The present invention provides a light conversion layer comprising a cured product of the ink composition described above.

The present invention provides a light-emitting device comprising the light conversion layer described above.

1 is a cross-sectional view showing an embodiment of luminescent fine particles contained in a luminescent nanocrystal-containing composition according to the present invention. FIG. FIG. 4 is a cross-sectional view showing another embodiment of luminescent fine particles contained in a luminescent nanocrystal-containing composition according to the present invention. 1 is a cross-sectional view showing an embodiment of a light emitting device according to the present invention; FIG. 1 is a schematic diagram showing the configuration of an active matrix circuit; FIG. 1 is a schematic diagram showing the configuration of an active matrix circuit; FIG.

Hereinafter, embodiments of the nanocrystal-containing composition, ink composition, light conversion layer and light-emitting device of the present invention and methods for producing them will be described in detail.

1. Nanocrystal-Containing Composition The nanocrystal-containing composition of the embodiment of the present invention comprises one or more photopolymerizable monomers and one or more coordination molecules on the surface of luminescent nanocrystals composed of metal halides. and luminescent particles with particles. A specific configuration of the light-emitting fine particles will be described later.

1-1. Conditions Concerning Steric Parameter The nanocrystal-containing composition of the present invention satisfies the following formula ( For all combinations of each of the photopolymerizable monomers and the ligands contained in the nanocrystal-containing composition, including at least one combination of the photopolymerizable monomers and the ligands that satisfies A) , the _weighted average value |ΔMR| (B) is satisfied.
|ΔMR|=|(monomer steric parameter MR)−(ligand steric parameter MR)|≧12 (A)
|ΔMR| _{weighted average} ≧12 (B)

The steric parameter MR of each photopolymerizable monomer or each ligand is represented by the following formula (C). In formula (C), n represents refractive index, M represents molecular weight, and d represents density.

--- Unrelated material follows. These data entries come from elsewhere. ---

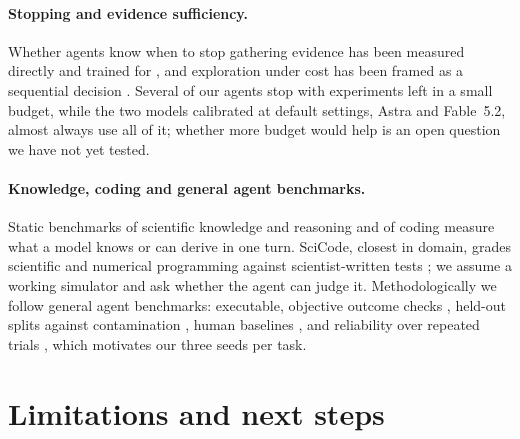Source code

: \documentclass[10pt]{article}
\begin{document}
\paragraph{Stopping and evidence sufficiency.} Whether agents know when to stop gathering evidence has been measured
directly \citep{luo2026agentic} and trained for \citep{liu2025cart}, and exploration under cost has been framed as a
sequential decision \citep{ding2026calibratethenact}. Several of our agents stop with experiments left in a small
budget, while the two models calibrated at default settings, Astra and Fable~5.2, almost always use all of it; whether more budget would help is an open question we have not
yet tested.

\paragraph{Knowledge, coding and general agent benchmarks.} Static benchmarks of scientific knowledge and reasoning
\citep{rein2024gpqa,phan2026hle,glazer2024frontiermath} and of coding \citep{jain2025livecodebench} measure what a model
knows or can derive in one turn. SciCode, closest in domain, grades scientific and numerical programming against
scientist-written tests \citep{tian2024scicode}; we assume a working simulator and ask whether the agent can judge it.
Methodologically we follow general agent benchmarks: executable, objective outcome checks
\citep{jimenez2024swebench,liu2024agentbench,xie2024osworld}, held-out splits against contamination
\citep{deng2025swebenchpro}, human baselines \citep{xie2024osworld,wijk2025rebench}, and reliability over repeated
trials \citep{yao2024tau}, which motivates our three seeds per task.

\section{Limitations and next steps}
\end{document}
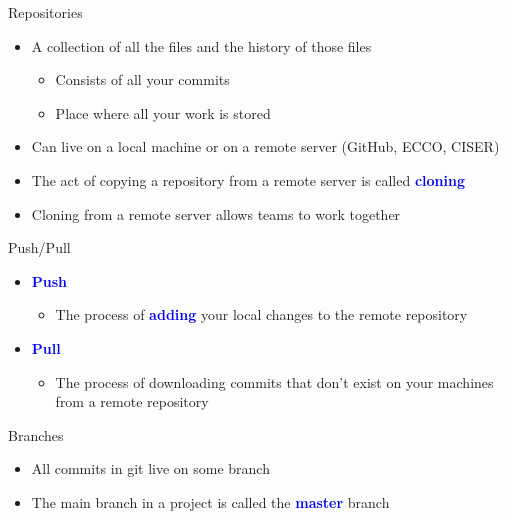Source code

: \documentclass[11pt]{beamer}
\begin{document}
\begin{frame}{Repositories}\label{repo}
\begin{itemize}
	\item
	A collection of all the files and the history of those files
	\begin{itemize}
		\item Consists of all your commits
		\item Place where all your work is stored		
	\end{itemize}
	\item	
	Can live on a local machine or on a remote server (GitHub, ECCO, CISER)
	\item	
	The act of copying a repository from a remote server is called \textcolor{blue}{\textbf{cloning}}
	\item	
	Cloning from a remote server allows teams to work together
\end{itemize}
\end{frame}

\begin{frame}{Push/Pull}\label{push}
\begin{itemize}
	\item 
	\textcolor{blue}{\textbf{Push}}
	\begin{itemize}
		\item
		The process of \textcolor{blue}{\textbf{adding}} your local changes to the remote repository
	\end{itemize}
	\item 
	\textcolor{blue}{\textbf{Pull}}
	\begin{itemize}
		\item
		The process of downloading commits that don't exist on your machines from a remote repository
	\end{itemize}
\end{itemize}
\end{frame}

\begin{frame}{Branches}\label{branch}
\begin{itemize}
	\item
	All commits in git live on some branch
	\item
	The main branch in a project is called the \textcolor{blue}{\textbf{master}} branch
\end{itemize}
\end{frame}
\end{document}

The steric parameter MR is an index representing the three-dimensional size of the entire compound, which is used, for example, to investigate the correlation between molecular structure and pharmacological activity. -401, July issue, 1982” and “Journal of the Pesticide Science Society of Japan Experimental Technique Course Vol.38, No. 2, 195-203 (2013)”. Since the steric parameter MR is an index representing the overall size of a molecule, it is considered suitable as an index representing differences in the steric structures of compounds.

In the present invention, this steric parameter MR is applied as an index representing the difference in the steric structure of the compound that constitutes the photopolymerizable monomer or ligand. When the compound constituting the photopolymerizable monomer and the compound constituting the ligand contained in the nanocrystal-containing composition have structures similar to each other, |ΔMR| is a small value (for example, 10 or less). Become. In that case, in the nanocrystal-containing composition, the compound that constitutes the photopolymerizable monomer and the compound that constitutes the ligand have structures similar to each other, so that the ligand coordinated to the luminescent nanocrystal can emit light. As a result of being easily exchangeable with the polymerizable monomer, the energy level of the nanocrystals held by the ligands changes, resulting in changes in the luminescence properties and also in the dispersion stability, resulting in excellent luminescence properties. becomes difficult to maintain.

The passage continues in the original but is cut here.